Patient-Centred Care

• Understands and is interested in the patient as a unique person

• Uses a biopsychosocial model

• Explores and respects patient beliefs, values, meaning of illness, preferences, and needs

Builds rapport and trust

• Finds common ground

• Is aware of own biases and assumptions

• Maintains and is able to convey unconditional positive regard

• Allows involvement of friends or family when desired

• Provides information and education tailored to patient level of understanding



Cultural Competence

• Understands the meaning of culture

• Is knowledgeable about different cultures

• Works with local community

• Appreciates diversity

• Is aware of health disparities and discrimination affecting minority groups

• Effectively uses interpreter services when needed
Figure 2.3 Overlap between patient-centred care and cultural competence at the interpersonal level (Beach et al., 2006)
Both concepts are better applied under a culturally competent system, which can be characterized by: workforce diversity reflecting patient population; availability of language assistance; ongoing staff training to deliver culturally and linguistically competent service, and satisfaction of performance data by race/ethnicity (Beach et al., 2006).

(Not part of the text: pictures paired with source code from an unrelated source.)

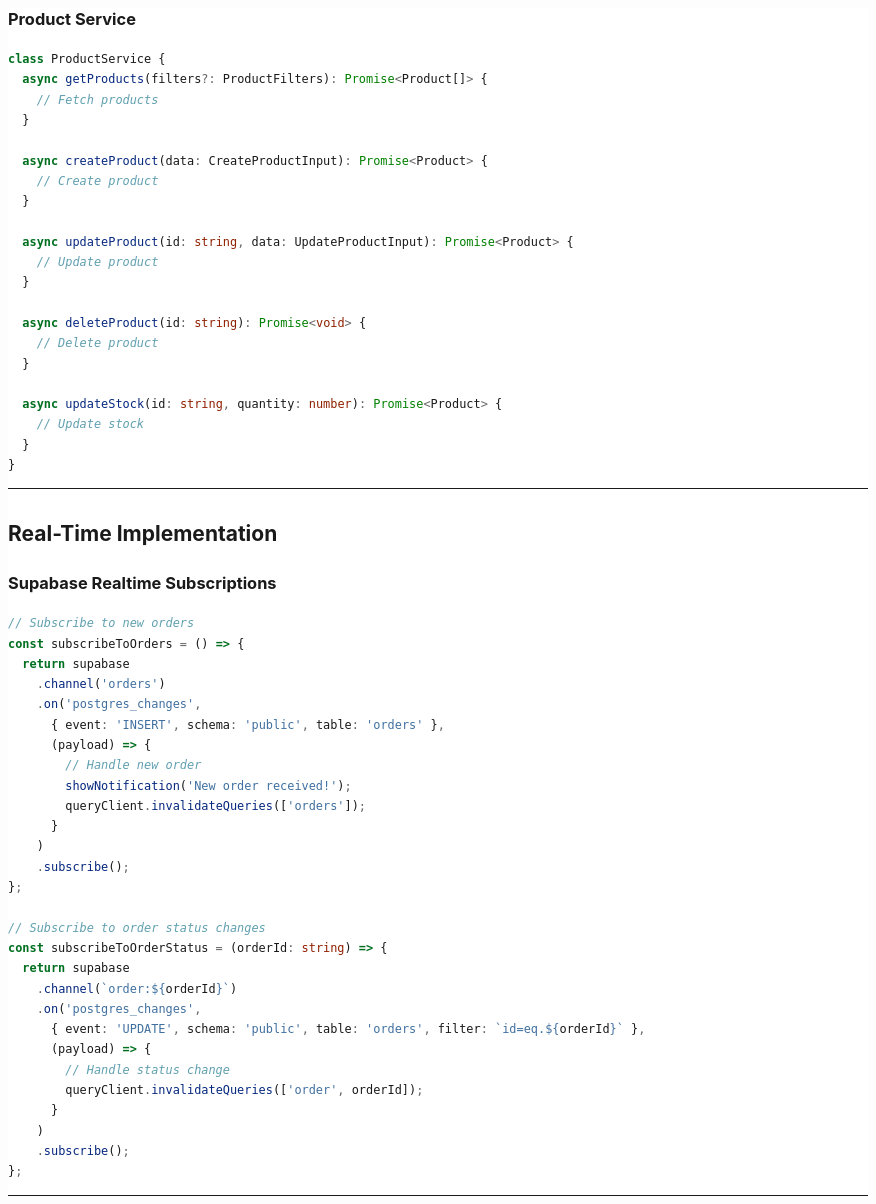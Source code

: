 ### Product Service
```typescript
class ProductService {
  async getProducts(filters?: ProductFilters): Promise<Product[]> {
    // Fetch products
  }

  async createProduct(data: CreateProductInput): Promise<Product> {
    // Create product
  }

  async updateProduct(id: string, data: UpdateProductInput): Promise<Product> {
    // Update product
  }

  async deleteProduct(id: string): Promise<void> {
    // Delete product
  }

  async updateStock(id: string, quantity: number): Promise<Product> {
    // Update stock
  }
}
```

---

## Real-Time Implementation

### Supabase Realtime Subscriptions
```typescript
// Subscribe to new orders
const subscribeToOrders = () => {
  return supabase
    .channel('orders')
    .on('postgres_changes', 
      { event: 'INSERT', schema: 'public', table: 'orders' },
      (payload) => {
        // Handle new order
        showNotification('New order received!');
        queryClient.invalidateQueries(['orders']);
      }
    )
    .subscribe();
};

// Subscribe to order status changes
const subscribeToOrderStatus = (orderId: string) => {
  return supabase
    .channel(`order:${orderId}`)
    .on('postgres_changes',
      { event: 'UPDATE', schema: 'public', table: 'orders', filter: `id=eq.${orderId}` },
      (payload) => {
        // Handle status change
        queryClient.invalidateQueries(['order', orderId]);
      }
    )
    .subscribe();
};
```

---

Saha et al. (2008) argued that although cultural competence and patient-centred care overlap in many elements and have the same overall aim of improving health care quality, they differ in terms of the aspects of quality which they emphasize. The primary aim of cultural competence is to reduce inequalities in healthcare while the aim of patient-centred care is to provide individualized care (Saha et al., 2008). Additionally, some of the developers of the cultural competence models, for example Orque (1983) and Purnell (2000), warned against practicing unconscious cultural competence, which may overlook individual differences.


2.6 Summary


In summary, culturally competent care can only be developed through training, experience, guidance and self-evaluation. Additionally, the concept of cultural competence in health care has to be applied not only on a professional level, but also on an administrative level. The need for culturally competent care was recognised more than five decades ago. Since then, more attention has been given to the application of the concept of cultural competence through the development of its models, and clearer ideas concerning practicality were added to the notion of cultural competence. Cultural competence is a complex concept required to successfully meet the needs of patients of different cultural backgrounds from that of health care providers. Cultural competence can be learned and requires continuous reflection by health care providers. It can be understood that cultural competence is not a communication technique that one can master, rather, it is a way of thinking about, understanding and interacting with people (Dunn, 2002). Furthermore, the main focus of cultural competence models and frameworks is to avoid ethnocentric assessment in order to provide care that is responsive to the recipients’ perspectives. Last but not least, cultural competence and patient-centred care are two complex concepts that overlap in many components, yet differ in terms of the aspect of quality which they emphasize.

The concept and models of cultural competence were recognised and developed based on the common picture of local health care providers caring for a culturally diverse population however, it seems logical to assume that the notion of cultural competence in health care could be applied to international health care providers caring for local patients.